__Data records__
_ _ _
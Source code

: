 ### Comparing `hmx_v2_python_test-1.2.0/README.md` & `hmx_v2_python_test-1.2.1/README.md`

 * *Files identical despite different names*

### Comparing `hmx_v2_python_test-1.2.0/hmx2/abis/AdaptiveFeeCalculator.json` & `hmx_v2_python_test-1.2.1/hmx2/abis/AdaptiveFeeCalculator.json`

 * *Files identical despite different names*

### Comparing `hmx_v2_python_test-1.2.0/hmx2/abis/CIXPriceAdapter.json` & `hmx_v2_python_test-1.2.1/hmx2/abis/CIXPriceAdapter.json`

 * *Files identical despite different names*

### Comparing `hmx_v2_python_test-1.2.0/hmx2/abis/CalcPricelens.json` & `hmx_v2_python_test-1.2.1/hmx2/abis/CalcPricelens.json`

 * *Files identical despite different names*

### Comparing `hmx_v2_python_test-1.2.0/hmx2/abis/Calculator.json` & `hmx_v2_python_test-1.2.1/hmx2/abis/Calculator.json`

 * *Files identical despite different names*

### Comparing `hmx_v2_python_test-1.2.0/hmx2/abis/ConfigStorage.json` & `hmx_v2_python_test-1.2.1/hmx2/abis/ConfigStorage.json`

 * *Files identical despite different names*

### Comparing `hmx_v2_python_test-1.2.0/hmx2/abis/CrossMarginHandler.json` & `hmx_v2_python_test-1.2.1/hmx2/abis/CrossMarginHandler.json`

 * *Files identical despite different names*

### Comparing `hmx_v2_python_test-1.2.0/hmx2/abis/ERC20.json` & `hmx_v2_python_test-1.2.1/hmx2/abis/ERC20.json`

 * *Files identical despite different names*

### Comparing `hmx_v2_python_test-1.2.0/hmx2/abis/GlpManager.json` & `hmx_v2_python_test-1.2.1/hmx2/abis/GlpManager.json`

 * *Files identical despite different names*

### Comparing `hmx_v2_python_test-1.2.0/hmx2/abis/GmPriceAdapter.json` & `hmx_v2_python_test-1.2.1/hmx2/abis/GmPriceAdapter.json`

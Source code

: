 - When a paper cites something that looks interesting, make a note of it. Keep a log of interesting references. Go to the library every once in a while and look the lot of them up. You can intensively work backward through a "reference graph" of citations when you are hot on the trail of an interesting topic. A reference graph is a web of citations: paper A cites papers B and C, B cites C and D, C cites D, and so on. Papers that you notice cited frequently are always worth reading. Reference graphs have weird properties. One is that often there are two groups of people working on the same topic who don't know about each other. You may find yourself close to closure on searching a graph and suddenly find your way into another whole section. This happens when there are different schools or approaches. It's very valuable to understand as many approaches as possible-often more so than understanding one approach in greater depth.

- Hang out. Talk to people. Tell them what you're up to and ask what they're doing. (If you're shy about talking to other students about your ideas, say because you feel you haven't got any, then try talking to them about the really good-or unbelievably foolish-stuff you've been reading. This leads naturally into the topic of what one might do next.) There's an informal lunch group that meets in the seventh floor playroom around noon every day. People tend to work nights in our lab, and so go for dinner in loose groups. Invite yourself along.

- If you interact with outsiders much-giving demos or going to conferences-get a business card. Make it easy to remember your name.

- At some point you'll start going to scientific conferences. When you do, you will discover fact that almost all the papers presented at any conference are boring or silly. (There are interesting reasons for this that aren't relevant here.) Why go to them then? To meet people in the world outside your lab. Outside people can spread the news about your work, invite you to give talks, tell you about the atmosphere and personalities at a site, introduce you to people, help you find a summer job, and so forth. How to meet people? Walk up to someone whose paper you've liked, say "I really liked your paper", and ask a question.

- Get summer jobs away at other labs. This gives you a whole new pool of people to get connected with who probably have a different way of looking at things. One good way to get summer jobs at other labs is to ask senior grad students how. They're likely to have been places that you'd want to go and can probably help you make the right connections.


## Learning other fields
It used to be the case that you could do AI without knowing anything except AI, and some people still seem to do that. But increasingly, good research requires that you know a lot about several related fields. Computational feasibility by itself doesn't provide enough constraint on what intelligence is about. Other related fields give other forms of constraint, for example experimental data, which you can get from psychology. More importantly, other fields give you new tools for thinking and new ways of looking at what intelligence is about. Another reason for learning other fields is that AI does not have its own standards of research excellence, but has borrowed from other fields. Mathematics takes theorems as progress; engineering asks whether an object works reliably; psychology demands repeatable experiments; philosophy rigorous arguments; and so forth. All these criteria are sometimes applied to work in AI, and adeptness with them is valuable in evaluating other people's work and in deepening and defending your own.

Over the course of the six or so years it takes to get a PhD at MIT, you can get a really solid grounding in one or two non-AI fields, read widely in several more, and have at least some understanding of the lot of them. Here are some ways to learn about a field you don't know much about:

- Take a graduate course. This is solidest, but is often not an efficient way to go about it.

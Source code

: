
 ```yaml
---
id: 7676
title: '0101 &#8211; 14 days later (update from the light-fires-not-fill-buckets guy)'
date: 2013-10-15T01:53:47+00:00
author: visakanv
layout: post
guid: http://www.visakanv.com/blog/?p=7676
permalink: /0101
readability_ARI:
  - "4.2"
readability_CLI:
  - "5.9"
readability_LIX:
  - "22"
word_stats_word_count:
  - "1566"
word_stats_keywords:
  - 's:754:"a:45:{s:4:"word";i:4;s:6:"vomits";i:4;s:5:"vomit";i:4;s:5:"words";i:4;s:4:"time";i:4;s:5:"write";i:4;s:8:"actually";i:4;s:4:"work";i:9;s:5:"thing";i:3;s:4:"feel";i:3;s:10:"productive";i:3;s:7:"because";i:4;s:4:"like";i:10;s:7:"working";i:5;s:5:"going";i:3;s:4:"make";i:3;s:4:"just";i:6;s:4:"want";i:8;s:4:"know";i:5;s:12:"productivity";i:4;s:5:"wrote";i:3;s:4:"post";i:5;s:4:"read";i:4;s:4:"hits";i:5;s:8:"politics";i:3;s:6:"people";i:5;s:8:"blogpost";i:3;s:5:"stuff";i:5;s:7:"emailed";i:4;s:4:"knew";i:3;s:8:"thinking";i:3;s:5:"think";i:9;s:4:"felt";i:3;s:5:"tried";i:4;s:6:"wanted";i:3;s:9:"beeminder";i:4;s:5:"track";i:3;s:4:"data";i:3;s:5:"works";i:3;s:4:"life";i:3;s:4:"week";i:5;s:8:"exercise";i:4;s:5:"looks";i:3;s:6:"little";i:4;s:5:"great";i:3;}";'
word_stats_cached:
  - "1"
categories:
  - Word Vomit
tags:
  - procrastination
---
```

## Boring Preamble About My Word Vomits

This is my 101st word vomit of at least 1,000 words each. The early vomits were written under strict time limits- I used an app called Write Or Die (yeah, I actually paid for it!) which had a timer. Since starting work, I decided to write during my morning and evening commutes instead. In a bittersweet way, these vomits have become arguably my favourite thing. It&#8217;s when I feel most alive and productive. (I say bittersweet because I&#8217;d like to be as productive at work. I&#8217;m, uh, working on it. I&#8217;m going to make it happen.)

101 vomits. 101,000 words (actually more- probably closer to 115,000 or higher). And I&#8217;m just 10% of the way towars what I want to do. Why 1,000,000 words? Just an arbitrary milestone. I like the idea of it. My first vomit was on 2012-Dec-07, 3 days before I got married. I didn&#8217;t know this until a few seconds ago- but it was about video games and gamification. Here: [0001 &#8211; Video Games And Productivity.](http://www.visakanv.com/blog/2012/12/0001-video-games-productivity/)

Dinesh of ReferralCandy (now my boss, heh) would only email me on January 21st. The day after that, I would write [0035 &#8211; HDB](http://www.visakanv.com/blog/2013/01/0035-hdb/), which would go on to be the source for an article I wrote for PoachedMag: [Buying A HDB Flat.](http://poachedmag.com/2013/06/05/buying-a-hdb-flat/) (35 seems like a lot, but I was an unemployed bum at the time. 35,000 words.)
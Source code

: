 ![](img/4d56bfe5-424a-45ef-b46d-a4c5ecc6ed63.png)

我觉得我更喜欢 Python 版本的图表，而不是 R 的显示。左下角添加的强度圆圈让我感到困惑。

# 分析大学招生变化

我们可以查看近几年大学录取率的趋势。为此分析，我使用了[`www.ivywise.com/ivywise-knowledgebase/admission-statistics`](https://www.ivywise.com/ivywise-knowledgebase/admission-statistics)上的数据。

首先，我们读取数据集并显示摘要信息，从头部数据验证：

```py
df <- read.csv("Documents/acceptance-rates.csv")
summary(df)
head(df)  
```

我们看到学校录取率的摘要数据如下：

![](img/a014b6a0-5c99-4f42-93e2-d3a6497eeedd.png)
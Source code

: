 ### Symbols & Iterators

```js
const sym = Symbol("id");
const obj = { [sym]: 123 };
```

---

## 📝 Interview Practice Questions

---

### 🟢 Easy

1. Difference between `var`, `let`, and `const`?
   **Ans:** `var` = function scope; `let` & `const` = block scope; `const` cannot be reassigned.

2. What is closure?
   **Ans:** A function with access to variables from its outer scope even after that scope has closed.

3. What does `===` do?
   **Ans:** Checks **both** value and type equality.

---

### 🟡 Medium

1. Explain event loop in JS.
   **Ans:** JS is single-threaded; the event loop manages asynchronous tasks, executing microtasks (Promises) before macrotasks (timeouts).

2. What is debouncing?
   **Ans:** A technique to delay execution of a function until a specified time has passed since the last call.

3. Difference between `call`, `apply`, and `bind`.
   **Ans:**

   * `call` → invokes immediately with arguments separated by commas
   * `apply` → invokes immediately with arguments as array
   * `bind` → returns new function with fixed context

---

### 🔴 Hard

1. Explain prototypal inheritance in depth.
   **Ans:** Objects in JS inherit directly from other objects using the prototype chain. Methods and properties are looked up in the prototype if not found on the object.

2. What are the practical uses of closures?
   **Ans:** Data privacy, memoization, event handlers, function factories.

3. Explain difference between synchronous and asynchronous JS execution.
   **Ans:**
_ _ _
__The task__
Each line from the one containing "Symbols & Iterators" down to the final line of the listing must appear in the answer exactly as written, and no other line may.

__Result__
: ### Symbols & Iterators

```js
const sym = Symbol("id");
const obj = { [sym]: 123 };
```

---

## 📝 Interview Practice Questions

---

### 🟢 Easy

1. Difference between `var`, `let`, and `const`?
   **Ans:** `var` = function scope; `let` & `const` = block scope; `const` cannot be reassigned.

2. What is closure?
   **Ans:** A function with access to variables from its outer scope even after that scope has closed.

3. What does `===` do?
   **Ans:** Checks **both** value and type equality.

---

### 🟡 Medium

1. Explain event loop in JS.
   **Ans:** JS is single-threaded; the event loop manages asynchronous tasks, executing microtasks (Promises) before macrotasks (timeouts).

2. What is debouncing?
   **Ans:** A technique to delay execution of a function until a specified time has passed since the last call.

3. Difference between `call`, `apply`, and `bind`.
   **Ans:**

   * `call` → invokes immediately with arguments separated by commas
   * `apply` → invokes immediately with arguments as array
   * `bind` → returns new function with fixed context

---

### 🔴 Hard

1. Explain prototypal inheritance in depth.
   **Ans:** Objects in JS inherit directly from other objects using the prototype chain. Methods and properties are looked up in the prototype if not found on the object.

2. What are the practical uses of closures?
   **Ans:** Data privacy, memoization, event handlers, function factories.

3. Explain difference between synchronous and asynchronous JS execution.
   **Ans:**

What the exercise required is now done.